Undeterred by the stream of shocking and embarrassing revelations from throughout the News Corp. publishing empire — most recently the arrest of several the Sun employees involved in bribing police — Rupert Murdoch is pressing on with something new, a Sunday edition of British tabloid The Sun, titled Sun on Sunday, to launch next week, the paper announced tonight.
Murdoch told worried staffers at his largest British paper last week that he would not shutter the paper like the disgraced News of the World, which suffered the death sentence in the wake of the phone-hacking scandal that remains under examination.
But Rupert's promised good things for the Sunday edition and made no mention of hacking, bribing, puffery, canoodling, favoritism, and especially not celebrity phone hacking, so let's hear his people out.
"This is our moment," News International CEO Tom Mockridge told his staff last night. "I am sure every one of us will seize the opportunity to pull together and deliver a great new dawn for The Sun this Sunday."
"This is a truly historic moment in newspaper publishing and I am proud to be part of it," said Sun editor Dominic Mohan, whose job was in doubt given the recent arrests. "The Sun's future can now be reshaped as a unique seven-day proposition in both print and digital.
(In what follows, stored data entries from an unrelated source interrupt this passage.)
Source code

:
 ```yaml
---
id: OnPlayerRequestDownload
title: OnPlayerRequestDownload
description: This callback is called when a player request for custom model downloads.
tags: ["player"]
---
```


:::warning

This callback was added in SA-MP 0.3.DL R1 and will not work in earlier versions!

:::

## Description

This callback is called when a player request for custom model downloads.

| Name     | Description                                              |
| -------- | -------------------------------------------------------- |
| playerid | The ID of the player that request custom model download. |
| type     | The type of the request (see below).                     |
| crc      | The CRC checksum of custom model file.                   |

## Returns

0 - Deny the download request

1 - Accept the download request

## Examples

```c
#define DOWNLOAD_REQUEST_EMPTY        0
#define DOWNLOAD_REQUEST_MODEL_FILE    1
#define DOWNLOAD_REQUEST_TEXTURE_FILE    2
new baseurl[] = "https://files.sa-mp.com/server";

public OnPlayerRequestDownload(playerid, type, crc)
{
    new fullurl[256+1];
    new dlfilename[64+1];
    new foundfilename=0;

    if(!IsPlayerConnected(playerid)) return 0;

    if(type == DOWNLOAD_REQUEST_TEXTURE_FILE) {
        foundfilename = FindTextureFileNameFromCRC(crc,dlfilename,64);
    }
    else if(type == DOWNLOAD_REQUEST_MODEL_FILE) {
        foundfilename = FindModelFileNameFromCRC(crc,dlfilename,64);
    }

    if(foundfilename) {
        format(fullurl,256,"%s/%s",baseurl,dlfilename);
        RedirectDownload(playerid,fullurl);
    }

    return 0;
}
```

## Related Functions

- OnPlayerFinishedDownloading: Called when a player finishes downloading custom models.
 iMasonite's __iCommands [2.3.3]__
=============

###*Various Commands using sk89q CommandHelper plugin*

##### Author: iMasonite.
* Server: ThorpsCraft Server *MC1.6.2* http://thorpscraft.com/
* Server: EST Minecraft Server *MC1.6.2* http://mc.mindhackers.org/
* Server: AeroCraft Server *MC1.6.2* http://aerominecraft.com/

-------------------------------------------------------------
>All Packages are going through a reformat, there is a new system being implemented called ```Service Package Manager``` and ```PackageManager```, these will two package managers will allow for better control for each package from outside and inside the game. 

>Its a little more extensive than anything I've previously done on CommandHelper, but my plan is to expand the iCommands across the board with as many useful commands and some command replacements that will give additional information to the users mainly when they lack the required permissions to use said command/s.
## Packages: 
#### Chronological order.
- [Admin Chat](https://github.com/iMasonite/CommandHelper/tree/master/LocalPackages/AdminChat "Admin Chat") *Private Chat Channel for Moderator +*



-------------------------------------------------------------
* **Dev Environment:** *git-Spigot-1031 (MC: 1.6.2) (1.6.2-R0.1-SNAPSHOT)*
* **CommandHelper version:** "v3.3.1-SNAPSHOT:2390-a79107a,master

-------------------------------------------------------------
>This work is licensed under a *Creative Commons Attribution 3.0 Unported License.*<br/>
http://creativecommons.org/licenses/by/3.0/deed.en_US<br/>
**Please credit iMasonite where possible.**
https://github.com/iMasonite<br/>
Our readers' reaction to the announcement of a seventh-day Sun has been huge and we won't let them down."
According to the Guardian, the Sunday tabloid market spiked immediately after Murdoch was forced to kill NOTW. Now it appears that some of the senior NOTW staff will reenter the fold with Sun on Sunday, to the dismay of some innocents who lost jobs. "There's still a lot of anger among the 300 innocent NOTW journalists who feel unfairly punished as the Sun on Sunday starts up," former NOTW staffer Tom Latchem wrote on Twitter.
On the bright side, honest NOTW staffers can still have their dignity on Sundays. For free.